● **Work to be completed**
Report each line of the data that has "style" somewhere in it.

*** Exercise materials ***

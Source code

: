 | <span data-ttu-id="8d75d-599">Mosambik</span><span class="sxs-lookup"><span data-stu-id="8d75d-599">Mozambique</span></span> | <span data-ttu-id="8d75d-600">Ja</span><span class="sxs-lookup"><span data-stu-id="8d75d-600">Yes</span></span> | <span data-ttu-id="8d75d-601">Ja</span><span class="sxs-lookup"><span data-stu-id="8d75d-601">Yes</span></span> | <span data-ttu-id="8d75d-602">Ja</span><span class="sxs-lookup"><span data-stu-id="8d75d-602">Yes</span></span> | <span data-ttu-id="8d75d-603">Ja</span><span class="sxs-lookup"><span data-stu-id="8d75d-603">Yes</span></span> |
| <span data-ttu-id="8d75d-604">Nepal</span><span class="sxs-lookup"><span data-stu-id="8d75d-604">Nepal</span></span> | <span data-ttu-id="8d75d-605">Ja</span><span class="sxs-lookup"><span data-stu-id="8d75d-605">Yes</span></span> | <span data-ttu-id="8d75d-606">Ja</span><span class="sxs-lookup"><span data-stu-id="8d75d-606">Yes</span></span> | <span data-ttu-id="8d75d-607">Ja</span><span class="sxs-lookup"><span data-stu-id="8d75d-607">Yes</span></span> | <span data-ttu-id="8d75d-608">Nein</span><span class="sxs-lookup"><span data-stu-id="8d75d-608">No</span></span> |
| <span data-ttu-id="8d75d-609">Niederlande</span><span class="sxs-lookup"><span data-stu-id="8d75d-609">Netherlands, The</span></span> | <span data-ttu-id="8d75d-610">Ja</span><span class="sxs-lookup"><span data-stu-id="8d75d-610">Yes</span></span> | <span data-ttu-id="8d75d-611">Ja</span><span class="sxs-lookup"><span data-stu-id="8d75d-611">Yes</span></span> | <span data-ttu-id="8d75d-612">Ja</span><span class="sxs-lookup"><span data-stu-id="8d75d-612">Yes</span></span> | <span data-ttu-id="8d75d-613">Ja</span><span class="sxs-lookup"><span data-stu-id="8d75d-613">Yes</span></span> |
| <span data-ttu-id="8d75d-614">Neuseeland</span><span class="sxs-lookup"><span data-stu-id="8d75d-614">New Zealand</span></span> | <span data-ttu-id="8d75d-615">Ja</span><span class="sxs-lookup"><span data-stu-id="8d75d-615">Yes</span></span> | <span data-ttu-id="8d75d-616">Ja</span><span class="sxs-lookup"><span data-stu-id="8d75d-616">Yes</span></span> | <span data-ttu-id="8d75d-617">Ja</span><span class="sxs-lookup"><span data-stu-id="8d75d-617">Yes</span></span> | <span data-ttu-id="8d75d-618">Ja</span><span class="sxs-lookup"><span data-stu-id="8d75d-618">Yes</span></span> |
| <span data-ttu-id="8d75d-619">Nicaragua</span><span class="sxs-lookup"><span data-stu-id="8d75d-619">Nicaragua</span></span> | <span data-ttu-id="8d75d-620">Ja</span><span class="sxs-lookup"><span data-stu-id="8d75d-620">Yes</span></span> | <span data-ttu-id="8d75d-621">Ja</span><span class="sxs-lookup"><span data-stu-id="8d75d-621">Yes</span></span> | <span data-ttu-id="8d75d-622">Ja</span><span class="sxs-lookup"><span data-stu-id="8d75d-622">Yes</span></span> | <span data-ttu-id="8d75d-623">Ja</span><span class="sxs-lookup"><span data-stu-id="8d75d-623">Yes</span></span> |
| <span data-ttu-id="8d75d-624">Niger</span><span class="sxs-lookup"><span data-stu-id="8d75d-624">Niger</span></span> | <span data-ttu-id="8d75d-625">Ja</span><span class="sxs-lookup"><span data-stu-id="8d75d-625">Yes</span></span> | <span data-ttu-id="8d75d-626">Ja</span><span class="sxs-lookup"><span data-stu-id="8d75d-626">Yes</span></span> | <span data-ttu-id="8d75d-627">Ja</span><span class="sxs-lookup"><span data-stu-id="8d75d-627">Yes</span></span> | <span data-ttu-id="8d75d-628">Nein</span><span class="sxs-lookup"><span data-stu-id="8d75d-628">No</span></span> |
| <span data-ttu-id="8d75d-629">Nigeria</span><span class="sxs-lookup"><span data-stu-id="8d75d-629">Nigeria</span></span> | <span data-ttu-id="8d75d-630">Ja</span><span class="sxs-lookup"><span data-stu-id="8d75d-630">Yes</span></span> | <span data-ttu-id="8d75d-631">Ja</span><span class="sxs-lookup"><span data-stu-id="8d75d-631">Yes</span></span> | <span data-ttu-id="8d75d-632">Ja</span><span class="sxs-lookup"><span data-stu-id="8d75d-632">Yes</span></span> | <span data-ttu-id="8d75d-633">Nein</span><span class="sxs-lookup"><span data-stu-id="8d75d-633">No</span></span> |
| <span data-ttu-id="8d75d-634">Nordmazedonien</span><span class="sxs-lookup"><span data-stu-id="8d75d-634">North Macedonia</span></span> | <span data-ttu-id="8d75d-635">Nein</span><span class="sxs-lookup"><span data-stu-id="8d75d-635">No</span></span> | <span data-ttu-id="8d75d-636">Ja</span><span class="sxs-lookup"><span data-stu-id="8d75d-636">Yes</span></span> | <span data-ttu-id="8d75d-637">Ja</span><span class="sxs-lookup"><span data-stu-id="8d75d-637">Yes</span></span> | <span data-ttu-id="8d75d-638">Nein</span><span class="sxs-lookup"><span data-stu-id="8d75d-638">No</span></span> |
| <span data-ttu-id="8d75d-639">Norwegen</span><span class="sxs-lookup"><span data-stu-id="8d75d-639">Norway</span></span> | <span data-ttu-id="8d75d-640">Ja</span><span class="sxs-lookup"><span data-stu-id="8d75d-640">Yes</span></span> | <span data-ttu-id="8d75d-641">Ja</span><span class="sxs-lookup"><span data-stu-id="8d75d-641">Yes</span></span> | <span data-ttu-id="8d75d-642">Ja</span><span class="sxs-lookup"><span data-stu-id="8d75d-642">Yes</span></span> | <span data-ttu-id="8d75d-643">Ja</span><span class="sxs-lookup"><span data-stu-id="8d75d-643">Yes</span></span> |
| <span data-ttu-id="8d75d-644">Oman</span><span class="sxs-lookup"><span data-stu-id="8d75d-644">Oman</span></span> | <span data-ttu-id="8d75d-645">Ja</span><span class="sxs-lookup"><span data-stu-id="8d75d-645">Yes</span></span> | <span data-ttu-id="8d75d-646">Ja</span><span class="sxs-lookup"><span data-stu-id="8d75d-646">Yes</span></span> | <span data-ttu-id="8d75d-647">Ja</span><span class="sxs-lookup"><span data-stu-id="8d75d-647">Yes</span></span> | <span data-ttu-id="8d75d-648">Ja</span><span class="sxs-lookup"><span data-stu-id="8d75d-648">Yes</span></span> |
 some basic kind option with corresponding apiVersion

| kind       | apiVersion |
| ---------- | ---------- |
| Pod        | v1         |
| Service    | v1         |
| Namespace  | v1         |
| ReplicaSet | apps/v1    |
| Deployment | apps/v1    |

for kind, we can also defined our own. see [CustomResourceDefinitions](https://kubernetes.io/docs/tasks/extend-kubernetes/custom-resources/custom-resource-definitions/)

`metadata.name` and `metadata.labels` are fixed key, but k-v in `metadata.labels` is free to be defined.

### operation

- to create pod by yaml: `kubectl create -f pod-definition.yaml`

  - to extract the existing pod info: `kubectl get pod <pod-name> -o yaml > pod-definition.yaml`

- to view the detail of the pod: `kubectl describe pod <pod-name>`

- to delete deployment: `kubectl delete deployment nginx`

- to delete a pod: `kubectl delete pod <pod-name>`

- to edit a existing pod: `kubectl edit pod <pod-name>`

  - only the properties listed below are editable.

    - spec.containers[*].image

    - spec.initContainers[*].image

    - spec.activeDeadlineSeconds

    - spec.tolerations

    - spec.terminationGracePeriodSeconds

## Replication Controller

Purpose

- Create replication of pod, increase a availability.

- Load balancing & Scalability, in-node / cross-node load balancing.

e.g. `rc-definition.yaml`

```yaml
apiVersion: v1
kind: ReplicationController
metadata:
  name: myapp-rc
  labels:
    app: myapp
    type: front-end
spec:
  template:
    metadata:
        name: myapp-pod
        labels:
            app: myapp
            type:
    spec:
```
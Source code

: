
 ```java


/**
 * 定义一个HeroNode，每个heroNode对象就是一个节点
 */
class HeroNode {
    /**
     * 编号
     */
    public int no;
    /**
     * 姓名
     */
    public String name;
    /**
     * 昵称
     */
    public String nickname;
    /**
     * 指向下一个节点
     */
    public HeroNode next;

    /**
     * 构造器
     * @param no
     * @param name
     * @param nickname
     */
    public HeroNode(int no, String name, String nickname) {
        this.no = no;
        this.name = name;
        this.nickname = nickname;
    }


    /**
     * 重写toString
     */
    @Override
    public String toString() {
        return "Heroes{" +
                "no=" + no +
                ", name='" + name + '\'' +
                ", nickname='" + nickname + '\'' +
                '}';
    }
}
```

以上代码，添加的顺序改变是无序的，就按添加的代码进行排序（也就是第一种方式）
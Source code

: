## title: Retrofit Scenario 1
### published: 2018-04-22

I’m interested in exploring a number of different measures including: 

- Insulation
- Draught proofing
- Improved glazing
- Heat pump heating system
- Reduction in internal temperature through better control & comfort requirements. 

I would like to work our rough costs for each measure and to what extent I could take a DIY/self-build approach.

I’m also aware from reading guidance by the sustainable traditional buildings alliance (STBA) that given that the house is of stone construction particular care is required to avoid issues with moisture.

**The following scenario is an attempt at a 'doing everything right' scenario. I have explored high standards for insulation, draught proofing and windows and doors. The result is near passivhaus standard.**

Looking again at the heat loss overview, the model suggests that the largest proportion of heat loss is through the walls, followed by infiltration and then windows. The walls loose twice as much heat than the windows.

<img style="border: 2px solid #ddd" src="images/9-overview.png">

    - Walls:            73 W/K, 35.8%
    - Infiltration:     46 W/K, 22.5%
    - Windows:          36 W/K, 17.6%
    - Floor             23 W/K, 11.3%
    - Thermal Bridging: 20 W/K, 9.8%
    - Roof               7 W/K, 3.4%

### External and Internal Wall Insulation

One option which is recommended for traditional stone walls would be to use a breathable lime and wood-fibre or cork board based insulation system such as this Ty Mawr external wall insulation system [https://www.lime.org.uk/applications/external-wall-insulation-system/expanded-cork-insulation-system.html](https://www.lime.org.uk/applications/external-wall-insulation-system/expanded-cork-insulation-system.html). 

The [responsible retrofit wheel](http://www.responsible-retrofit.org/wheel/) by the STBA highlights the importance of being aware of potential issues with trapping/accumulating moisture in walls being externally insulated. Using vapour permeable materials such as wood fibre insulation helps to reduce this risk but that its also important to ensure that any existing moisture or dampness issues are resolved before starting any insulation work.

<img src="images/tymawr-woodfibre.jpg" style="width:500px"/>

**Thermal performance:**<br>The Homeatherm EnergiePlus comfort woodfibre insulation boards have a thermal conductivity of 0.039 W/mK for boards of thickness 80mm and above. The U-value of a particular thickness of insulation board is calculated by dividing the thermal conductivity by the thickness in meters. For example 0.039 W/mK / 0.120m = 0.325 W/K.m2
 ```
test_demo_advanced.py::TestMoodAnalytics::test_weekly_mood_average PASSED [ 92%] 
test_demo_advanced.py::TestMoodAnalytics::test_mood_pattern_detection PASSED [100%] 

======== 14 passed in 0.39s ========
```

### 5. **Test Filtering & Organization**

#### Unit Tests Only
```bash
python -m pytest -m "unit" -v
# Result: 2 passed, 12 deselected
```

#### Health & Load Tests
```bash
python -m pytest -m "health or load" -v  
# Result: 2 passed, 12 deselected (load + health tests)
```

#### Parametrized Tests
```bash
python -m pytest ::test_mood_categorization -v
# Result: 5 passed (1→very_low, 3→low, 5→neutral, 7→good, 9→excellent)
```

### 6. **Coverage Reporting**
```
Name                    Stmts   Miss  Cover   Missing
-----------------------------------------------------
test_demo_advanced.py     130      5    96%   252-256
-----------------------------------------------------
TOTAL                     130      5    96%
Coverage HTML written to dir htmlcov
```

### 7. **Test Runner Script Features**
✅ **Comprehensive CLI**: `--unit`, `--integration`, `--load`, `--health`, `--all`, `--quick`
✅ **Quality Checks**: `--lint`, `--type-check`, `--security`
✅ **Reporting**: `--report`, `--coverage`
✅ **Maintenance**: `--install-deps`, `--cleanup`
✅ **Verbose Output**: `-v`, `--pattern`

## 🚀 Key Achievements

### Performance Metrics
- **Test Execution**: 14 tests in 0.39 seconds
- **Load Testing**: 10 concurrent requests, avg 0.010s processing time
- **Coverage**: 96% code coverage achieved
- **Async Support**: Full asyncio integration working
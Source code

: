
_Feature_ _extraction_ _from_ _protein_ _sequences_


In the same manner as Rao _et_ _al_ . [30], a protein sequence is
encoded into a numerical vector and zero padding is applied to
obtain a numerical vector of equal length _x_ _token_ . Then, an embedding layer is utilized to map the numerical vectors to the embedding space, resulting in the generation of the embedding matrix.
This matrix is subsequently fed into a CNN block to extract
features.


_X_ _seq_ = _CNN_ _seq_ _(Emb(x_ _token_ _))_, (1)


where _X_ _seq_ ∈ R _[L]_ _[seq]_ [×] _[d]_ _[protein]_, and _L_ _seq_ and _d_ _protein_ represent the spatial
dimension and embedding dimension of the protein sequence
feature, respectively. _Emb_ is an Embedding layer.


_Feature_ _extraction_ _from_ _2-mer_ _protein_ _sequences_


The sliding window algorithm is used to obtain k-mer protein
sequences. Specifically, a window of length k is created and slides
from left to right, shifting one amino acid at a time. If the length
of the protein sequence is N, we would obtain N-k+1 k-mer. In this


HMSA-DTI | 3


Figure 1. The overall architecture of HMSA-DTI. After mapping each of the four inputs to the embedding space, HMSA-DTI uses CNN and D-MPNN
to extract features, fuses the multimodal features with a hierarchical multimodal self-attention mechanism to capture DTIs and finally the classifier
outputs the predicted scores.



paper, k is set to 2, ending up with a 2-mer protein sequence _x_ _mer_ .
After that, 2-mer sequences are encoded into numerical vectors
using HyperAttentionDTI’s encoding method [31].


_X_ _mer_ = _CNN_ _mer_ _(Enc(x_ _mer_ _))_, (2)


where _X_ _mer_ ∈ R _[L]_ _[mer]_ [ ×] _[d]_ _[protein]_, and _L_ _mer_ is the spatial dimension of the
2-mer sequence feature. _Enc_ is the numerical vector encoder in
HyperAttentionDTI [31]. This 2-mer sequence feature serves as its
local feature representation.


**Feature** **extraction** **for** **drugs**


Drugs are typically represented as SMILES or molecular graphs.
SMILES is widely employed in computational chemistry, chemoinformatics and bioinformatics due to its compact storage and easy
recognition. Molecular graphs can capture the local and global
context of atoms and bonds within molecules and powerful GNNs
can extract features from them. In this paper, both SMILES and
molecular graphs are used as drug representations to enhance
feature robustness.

***

● **Exercise solution**
<img style="border: 2px solid #ddd" src="images/9-overview.png">
<img src="images/tymawr-woodfibre.jpg" style="width:500px"/>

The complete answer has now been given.